Since you're only really worried about the tens position, I'd just shift it once and check for 0..10:
fun Double.isSpecial() = (this * 10.0) in (0..10).map(Int::toDouble)
Testing with play.kotlinlang.org:
fun main() {
listOf(0.0, 0.1, 0.2, 0.3, 0.4, 0.5, 0.6, 0.7, 0.8, 0.9, 1.0).forEach(::checkSpecial)

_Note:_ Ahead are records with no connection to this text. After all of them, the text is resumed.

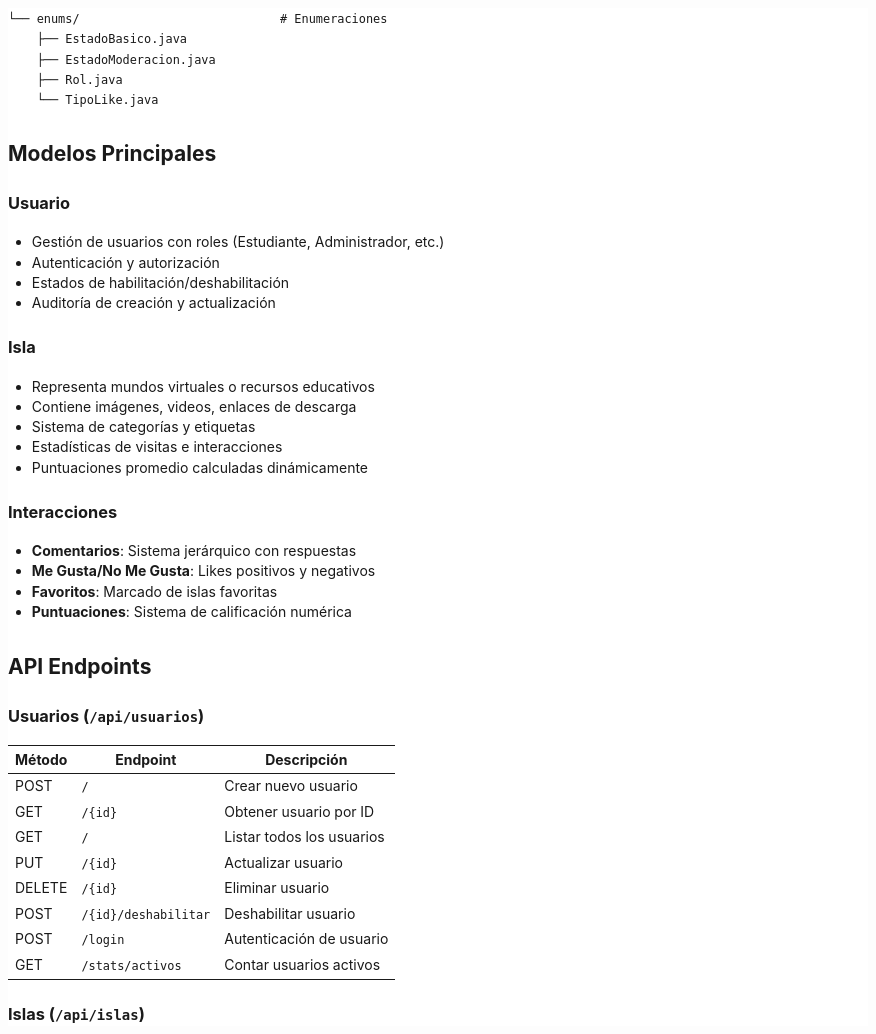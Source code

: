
 ```
└── enums/                            # Enumeraciones
    ├── EstadoBasico.java
    ├── EstadoModeracion.java
    ├── Rol.java
    └── TipoLike.java
```

## Modelos Principales

### Usuario
- Gestión de usuarios con roles (Estudiante, Administrador, etc.)
- Autenticación y autorización
- Estados de habilitación/deshabilitación
- Auditoría de creación y actualización

### Isla
- Representa mundos virtuales o recursos educativos
- Contiene imágenes, videos, enlaces de descarga
- Sistema de categorías y etiquetas
- Estadísticas de visitas e interacciones
- Puntuaciones promedio calculadas dinámicamente

### Interacciones
- **Comentarios**: Sistema jerárquico con respuestas
- **Me Gusta/No Me Gusta**: Likes positivos y negativos
- **Favoritos**: Marcado de islas favoritas
- **Puntuaciones**: Sistema de calificación numérica

## API Endpoints

### Usuarios (`/api/usuarios`)

| Método | Endpoint | Descripción |
|--------|----------|-------------|
| POST | `/` | Crear nuevo usuario |
| GET | `/{id}` | Obtener usuario por ID |
| GET | `/` | Listar todos los usuarios |
| PUT | `/{id}` | Actualizar usuario |
| DELETE | `/{id}` | Eliminar usuario |
| POST | `/{id}/deshabilitar` | Deshabilitar usuario |
| POST | `/login` | Autenticación de usuario |
| GET | `/stats/activos` | Contar usuarios activos |

### Islas (`/api/islas`)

listOf(0.01, 0.11, 0.22, 1.01).forEach(::checkSpecial)
}
fun checkSpecial(value: Double) {
println("$value isSpecial = ${value.isSpecial()}")
}
Outputs:
0.0 isSpecial = true
0.1 isSpecial = true
0.2 isSpecial = true
0.3 isSpecial = true
0.4 isSpecial = true
0.5 isSpecial = true
0.6 isSpecial = true
0.7 isSpecial = true
0.8 isSpecial = true
0.9 isSpecial = true
1.0 isSpecial = true
0.01 isSpecial = false
0.11 isSpecial = false
0.22 isSpecial = false
1.01 isSpecial = false
If you're less worried about elegance and more about performance, you could just do:
fun Double.isSpecial() = when (this) {
0.0, 0.1, 0.2, 0.3, 0.4, 0.5, 0.6, 0.7, 0.8, 0.9, 1.0 -> true
else -> false
}
Which avoids allocating any sets or ranges entirely. If the range isn't dynamic, I'd just go with this, personally.